# KY JetJon Project



## bnt5 (Jun 7, 2014)

Well having been a lurker and a somewhat infrequent poster, I have finally put my money where my mouse is (that was a forum pun....). I now have in my garage a chopped up jetski and a "new to me" jon boat. The jetski is a Kawasaki 750 STS 2-stroke powerplant pushing 70hp, and the boat is a Lowe 16' flat bottom jon with a Johnson 70 horse on it.....yes, I said 70 hp. The boat is actually 15 ft something and I do believe the CG sticker calls out a 50 hp max rating, however I do not think the previous owner could read or feel fear. While I haven't had the boat out on the water yet with the 70 hp outboard (motor repairs) I am guessing that little boat will hit the upper 40's maybe 50 mph, whatever it does it should be interesting. The goal of the build is to produce a shallow water runner that will get me and my two boys closer to the fishing holes.

I am expecting roadblocks and hurdles, however I feel confident in you the reader's ability to walk me through it... :LOL2: Just kidding...I have been doing a lot of reading and researching so hopefully the bumps will be minimized.

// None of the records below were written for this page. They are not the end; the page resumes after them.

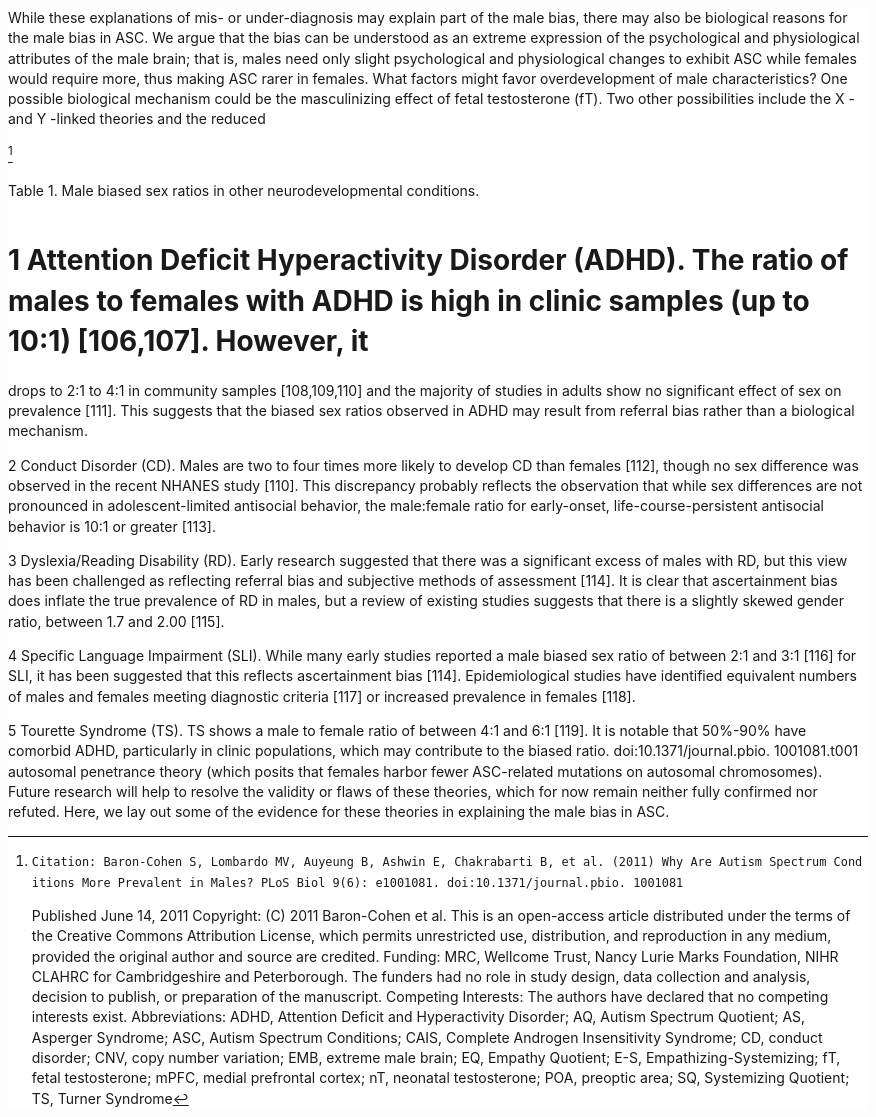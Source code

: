 While these explanations of mis- or under-diagnosis may explain part of the male bias, there may also be biological reasons for the male bias in ASC. We argue that the bias can be understood as an extreme expression of the psychological and physiological attributes of the male brain; that is, males need only slight psychological and physiological changes to exhibit ASC while females would require more, thus making ASC rarer in females. What factors might favor overdevelopment of male characteristics? One possible biological mechanism could be the masculinizing effect of fetal testosterone (fT). Two other possibilities include the X - and Y -linked theories and the reduced

[^1]
[^0]:    Unsoived Mysteries discuss a topic of biological importance that is poorly understood and in need of research attention.

[^1]:    Citation: Baron-Cohen S, Lombardo MV, Auyeung B, Ashwin E, Chakrabarti B, et al. (2011) Why Are Autism Spectrum Conditions More Prevalent in Males? PLoS Biol 9(6): e1001081. doi:10.1371/journal.pbio. 1001081
    Published June 14, 2011
    Copyright: (C) 2011 Baron-Cohen et al. This is an open-access article distributed under the terms of the Creative Commons Attribution License, which permits unrestricted use, distribution, and reproduction in any medium, provided the original author and source are credited.
    Funding: MRC, Wellcome Trust, Nancy Lurie Marks Foundation, NIHR CLAHRC for Cambridgeshire and Peterborough. The funders had no role in study design, data collection and analysis, decision to publish, or preparation of the manuscript.
    Competing Interests: The authors have declared that no competing interests exist.
    Abbreviations: ADHD, Attention Deficit and Hyperactivity Disorder; AQ, Autism Spectrum Quotient; AS, Asperger Syndrome; ASC, Autism Spectrum Conditions; CAIS, Complete Androgen Insensitivity Syndrome; CD, conduct disorder; CNV, copy number variation; EMB, extreme male brain; EQ, Empathy Quotient; E-S, Empathizing-Systemizing; fT, fetal testosterone; mPFC, medial prefrontal cortex; nT, neonatal testosterone; POA, preoptic area; SQ, Systemizing Quotient; TS, Turner Syndrome

[^1]:    Abbreviations: ADHD, Attention Deficit and Hyperactivity Disorder; AQ, Autism Spectrum Quotient; AS, Asperger Syndrome; ASC, Autism Spectrum Conditions; CAIS, Complete Androgen Insensitivity Syndrome; CD, conduct disorder; CNV, copy number variation; EMB, extreme male brain; EQ, Empathy Quotient; E-S, Empathizing-Systemizing; fT, fetal testosterone; mPFC, medial prefrontal cortex; nT, neonatal testosterone; POA, preoptic area; SQ, Systemizing Quotient; TS, Turner Syndrome

Table 1. Male biased sex ratios in other neurodevelopmental conditions.

# 1 Attention Deficit Hyperactivity Disorder (ADHD). The ratio of males to females with ADHD is high in clinic samples (up to 10:1) [106,107]. However, it 

drops to 2:1 to 4:1 in community samples [108,109,110] and the majority of studies in adults show no significant effect of sex on prevalence [111]. This suggests that the biased sex ratios observed in ADHD may result from referral bias rather than a biological mechanism.

2 Conduct Disorder (CD). Males are two to four times more likely to develop CD than females [112], though no sex difference was observed in the recent NHANES study [110]. This discrepancy probably reflects the observation that while sex differences are not pronounced in adolescent-limited antisocial behavior, the male:female ratio for early-onset, life-course-persistent antisocial behavior is 10:1 or greater [113].

3 Dyslexia/Reading Disability (RD). Early research suggested that there was a significant excess of males with RD, but this view has been challenged as reflecting referral bias and subjective methods of assessment [114]. It is clear that ascertainment bias does inflate the true prevalence of RD in males, but a review of existing studies suggests that there is a slightly skewed gender ratio, between 1.7 and 2.00 [115].

4 Specific Language Impairment (SLI). While many early studies reported a male biased sex ratio of between 2:1 and 3:1 [116] for SLI, it has been suggested that this reflects ascertainment bias [114]. Epidemiological studies have identified equivalent numbers of males and females meeting diagnostic criteria [117] or increased prevalence in females [118].

5 Tourette Syndrome (TS). TS shows a male to female ratio of between 4:1 and 6:1 [119]. It is notable that 50\%-90\% have comorbid ADHD, particularly in clinic populations, which may contribute to the biased ratio.
doi:10.1371/journal.pbio. 1001081.t001
autosomal penetrance theory (which posits that females harbor fewer ASC-related mutations on autosomal chromosomes). Future research will help to resolve the validity or flaws of these theories, which for now remain neither fully confirmed nor refuted. Here, we lay out some of the evidence for these theories in explaining the male bias in ASC.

This will be a glue and screw build, maybe once I have cut my teeth on the first jetjon I will do a full-on build like Ranchero and PSG-1 at a later date. I'll post up pics and progress as she goes, so feel free to offer advice or whatever.


----------



## bnt5 (Jun 7, 2014)

here are some pics so far


----------



## bnt5 (Jun 7, 2014)

cutting up the ski, and how she sits now. Once I get the boat ready, I will finish chopping up the jetski hull.


----------



## bnt5 (Jun 7, 2014)

The boat...what a mess. There was about 100 lbs of wet lumber in the front platform area of this boat. I removed enough exterior screws to build a deck with....some people shouldn't own boats. Oh, and by the way if you ever get a bright idea to build your own livewell out of OSB and fiberglass....don't. I don't even think the fish appreciated this mess.


----------



## bnt5 (Jun 7, 2014)

This was after a couple hours of deconstruction work on the boat. I did get the Johnson 70 hp running, so it will be going up for sale to offset the cost of the boat hull.


----------



## He Reigns (Jun 7, 2014)

Looking forward to seeing the build. Man that boat had some weight up front with all the wood, no wonder he was running a 70, he needed it to get on a plane.


----------



## bnt5 (Jun 8, 2014)

With all the wood gone and the hull empty, this little boat should skip across the water. I am planning on testing out the outboard today, just have caulk all the little screw holes some moron made while building a deck on the boat.


----------



## bnt5 (Jun 8, 2014)

Tested outboard today....took awhile to get it started, then it was fine at idle but would bog down anywhere past that. I could get the motor to respond to the electric choke when it was bogging but I couldn't get it past 7mph or so. Guess it's back to the garage to clean out the carbs and adjust linkage  . As soon as this outboard is running correctly it will be sold and I can start working on the jet part of the jon boat, but until that happens I have nowhere to put the outboard.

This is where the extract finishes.